In a statement, Corizon said its employees had worked to make improvements at Rikers, helping to roll out clinical units for mentally ill inmates, developing new records system, and trying to better coordination between agencies at Rikers.
“We hope the City will build upon these successes, and we look forward to working closely with HHC during the transition period and offering any help, guidance or advice we can to ensure a smooth transition,” the statement said. “For the remainder of the contract, as we have every day for the past 15 years, we will continue to focus on providing compassionate, quality health care to the patients we serve.”
It’s unclear whether simply changing the entity handling healthcare will fix the healthcare problem at Rikers—in addition to Mr. Peters’ critique of complicated three-entity set-up, the report also found fault with the Departments of Correction and Health, particularly a failure to communicate.
For example, Mr. Peters cited a “total breakdown” when it came to fingerprinting Corizon employees. At first, the Department of Correction told DOI it did not believe it had the authority to fingerprint Corizon employees. The report includes a picture of a stack of fingerprint cards Corizon had sent to a correction deputy commissioner for processing—which the deputy commissioner had an employee stack up and ignore for years, not sending them for processing or sending them back to Corizon.
But in October, the Department of Investigation determined that Correction was actually responsible for processing the prints. Not only that, but the Department of Health knew Correction had the obligation, but “never bothered to follow up on that,” as Peters put it.
Mr.
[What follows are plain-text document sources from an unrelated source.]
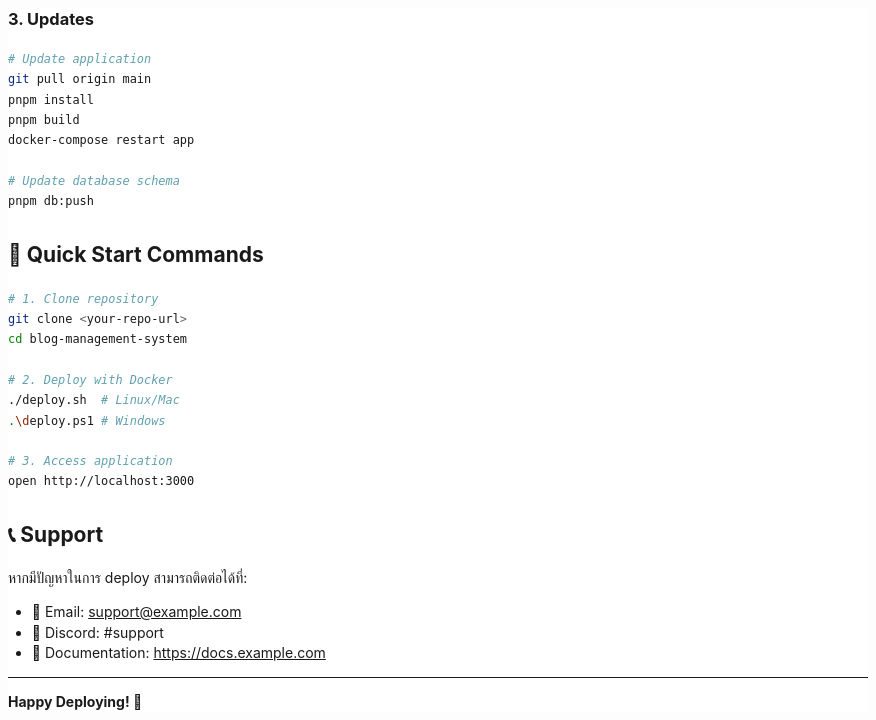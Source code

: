 ### **3. Updates**
```bash
# Update application
git pull origin main
pnpm install
pnpm build
docker-compose restart app

# Update database schema
pnpm db:push
```

## 🎯 Quick Start Commands

```bash
# 1. Clone repository
git clone <your-repo-url>
cd blog-management-system

# 2. Deploy with Docker
./deploy.sh  # Linux/Mac
.\deploy.ps1 # Windows

# 3. Access application
open http://localhost:3000
```

## 📞 Support

หากมีปัญหาในการ deploy สามารถติดต่อได้ที่:
- 📧 Email: support@example.com
- 💬 Discord: #support
- 📖 Documentation: https://docs.example.com

---

**Happy Deploying! 🚀**
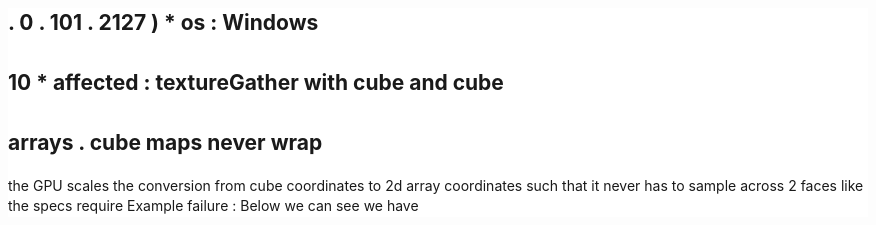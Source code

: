 .
0
.
101
.
2127
)
*
os
:
Windows
-
10
*
affected
:
textureGather
with
cube
and
cube
-
arrays
.
cube
maps
never
wrap
-
the
GPU
scales
the
conversion
from
cube
coordinates
to
2d
array
coordinates
such
that
it
never
has
to
sample
across
2
faces
like
the
specs
require
Example
failure
:
Below
we
can
see
we
have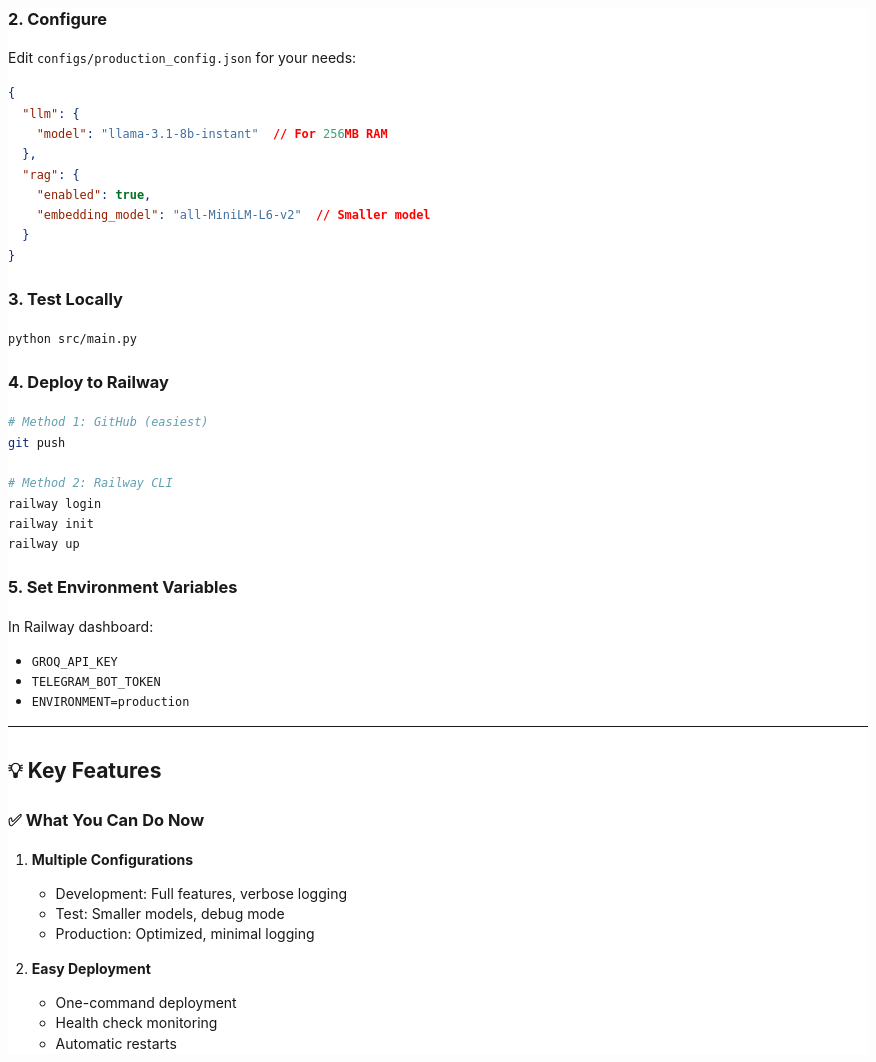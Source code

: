 ### 2. Configure
Edit `configs/production_config.json` for your needs:
```json
{
  "llm": {
    "model": "llama-3.1-8b-instant"  // For 256MB RAM
  },
  "rag": {
    "enabled": true,
    "embedding_model": "all-MiniLM-L6-v2"  // Smaller model
  }
}
```

### 3. Test Locally
```bash
python src/main.py
```

### 4. Deploy to Railway
```bash
# Method 1: GitHub (easiest)
git push

# Method 2: Railway CLI
railway login
railway init
railway up
```

### 5. Set Environment Variables
In Railway dashboard:
- `GROQ_API_KEY`
- `TELEGRAM_BOT_TOKEN`
- `ENVIRONMENT=production`

---

## 💡 Key Features

### ✅ What You Can Do Now

1. **Multiple Configurations**
   - Development: Full features, verbose logging
   - Test: Smaller models, debug mode
   - Production: Optimized, minimal logging

2. **Easy Deployment**
   - One-command deployment
   - Health check monitoring
   - Automatic restarts
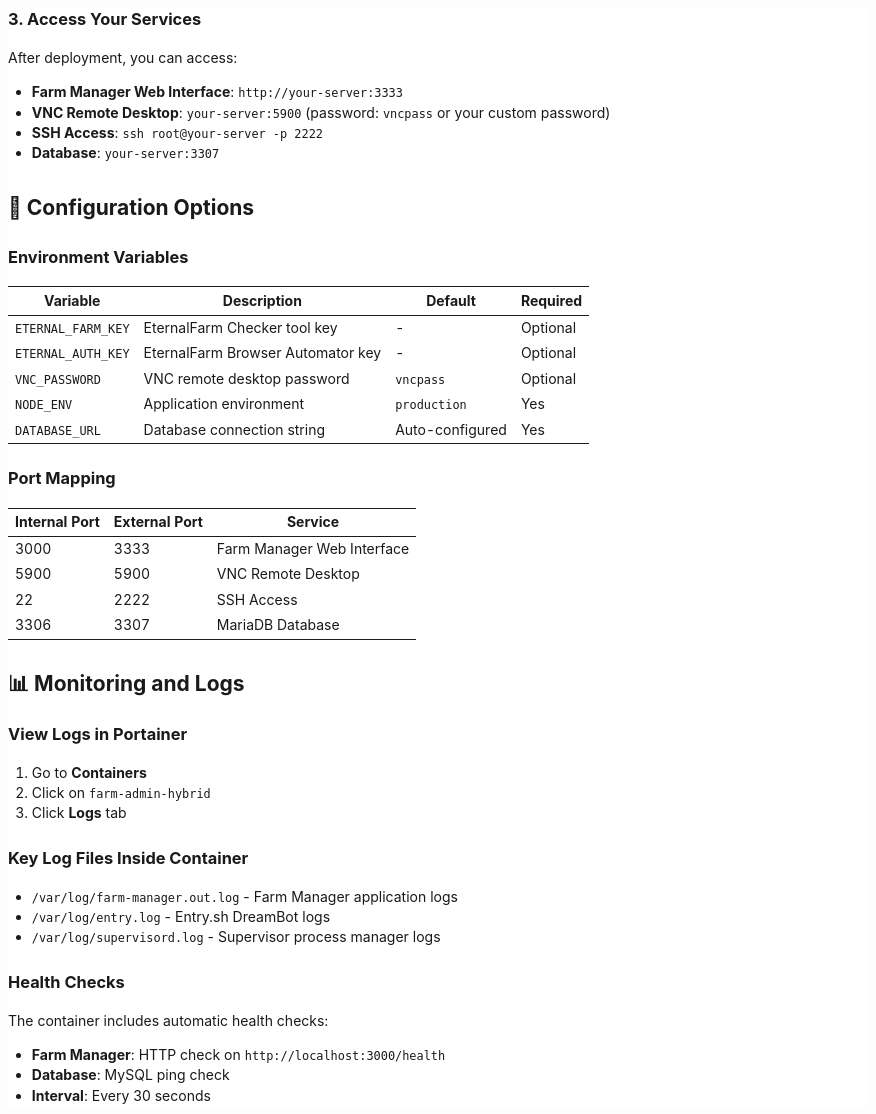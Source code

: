 ### **3. Access Your Services**

After deployment, you can access:

- **Farm Manager Web Interface**: `http://your-server:3333`
- **VNC Remote Desktop**: `your-server:5900` (password: `vncpass` or your custom password)
- **SSH Access**: `ssh root@your-server -p 2222`
- **Database**: `your-server:3307`

## 🔧 **Configuration Options**

### **Environment Variables**

| Variable | Description | Default | Required |
|----------|-------------|---------|----------|
| `ETERNAL_FARM_KEY` | EternalFarm Checker tool key | - | Optional |
| `ETERNAL_AUTH_KEY` | EternalFarm Browser Automator key | - | Optional |
| `VNC_PASSWORD` | VNC remote desktop password | `vncpass` | Optional |
| `NODE_ENV` | Application environment | `production` | Yes |
| `DATABASE_URL` | Database connection string | Auto-configured | Yes |

### **Port Mapping**

| Internal Port | External Port | Service |
|---------------|---------------|---------|
| 3000 | 3333 | Farm Manager Web Interface |
| 5900 | 5900 | VNC Remote Desktop |
| 22 | 2222 | SSH Access |
| 3306 | 3307 | MariaDB Database |

## 📊 **Monitoring and Logs**

### **View Logs in Portainer**
1. Go to **Containers**
2. Click on `farm-admin-hybrid`
3. Click **Logs** tab

### **Key Log Files Inside Container**
- `/var/log/farm-manager.out.log` - Farm Manager application logs
- `/var/log/entry.log` - Entry.sh DreamBot logs
- `/var/log/supervisord.log` - Supervisor process manager logs

### **Health Checks**
The container includes automatic health checks:
- **Farm Manager**: HTTP check on `http://localhost:3000/health`
- **Database**: MySQL ping check
- **Interval**: Every 30 seconds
Peters said his office told Correction Commissioner Joseph Ponte and senior staff in October that they needed to begin fingerprinting immediately, and Mr. Ponte promised to make it a priority.
“Unfortunately, there were then a number of missteps by DOC,” Mr. Peters said.
First, there were delays. Then, when the fingerprints began being taken, they were taken in ink—even though the state stopped accepted ink fingerprints in 2010. And Corizon kept sending the fingerprint cards to the same deputy commissioner who had ignored them, even after he left the department.
“The bottom line is, it was six months later in May when they started doing these,” Mr. Peters said. “This was clearly a breakdown. It shouldn’t have happened.”
In a lengthy response, Corizon took issue with the Department of Investigation’s report, saying most of the blame belonged with the Correction Department, which had responsibility for conducting background checks. The company also ripped DOI for admitting a lack of medical expertise but going on to draw conclusions about the company’s medical care.
“With over 800,000 patient encounters a year, as much as we regret it, not every outcome is going to be positive. As public health professionals, we deeply regret every death and every bad outcome. Our staff work every single day to provide the most comprehensive medical care in corrections in the country, and every day we identify solutions to improve care, especially after problems are identified,” the company said in a statement. “We respect the Mayor’s efforts to reform Rikers Island and to improve the quality of services provided there. We cannot say the same about the DOI report.”